» **EXERCISE PROMPT**:
Scan the entries below for the word "Digital" and copy every line in which it occurs.

» **GIVEN RECORDS**:
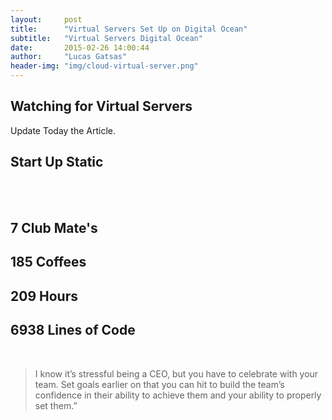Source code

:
 ```yaml
---
layout:     post
title:      "Virtual Servers Set Up on Digital Ocean"
subtitle:   "Virtual Servers Digital Ocean"
date:       2015-02-26 14:00:44
author:     "Lucas Gatsas"
header-img: "img/cloud-virtual-server.png"
---
```

<h2 class="section-heading">Watching for Virtual Servers </h2>



<p>


Update Today the Article. 
	</p>

<h2 class="section-heading">Start Up Static</h2>

<br><br>

<h2 class="section-heading">7 Club Mate's</h2>

<h2 class="section-heading">185 Coffees</h2>

<h2 class="section-heading">209 Hours</h2>

<h2 class="section-heading">6938 Lines of Code</h2>


<!--
<div class="row">
        <div class="col-md-4"></div>
        <div class="col-md-4"><img class="img-circle img-responsive img-center" src="{{ site.baseurl }}/img/9k=.jpg" alt="">  <h3>Helen V. Holmes
                    <small>Designer and Front-End Web Developer @Capital One - U.S.A</small>
                </h3></div>
        <div class="col-md-4"></div>
      </div>
-->





<!--
<a href="#">
    <img src="{{ site.baseurl }}/img/googleanalstic.png" alt="Post Sample Image" style="width:100%">
</a>
-->

<br>

<blockquote>
I know it’s stressful being a CEO, but you have to celebrate with your team. Set goals earlier on that you can hit to build the team’s confidence in their ability to achieve them and your ability to properly set them.”
</blockquote>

» **WRITTEN RESPONSE**:
title:      "Virtual Servers Set Up on Digital Ocean"
subtitle:   "Virtual Servers Digital Ocean"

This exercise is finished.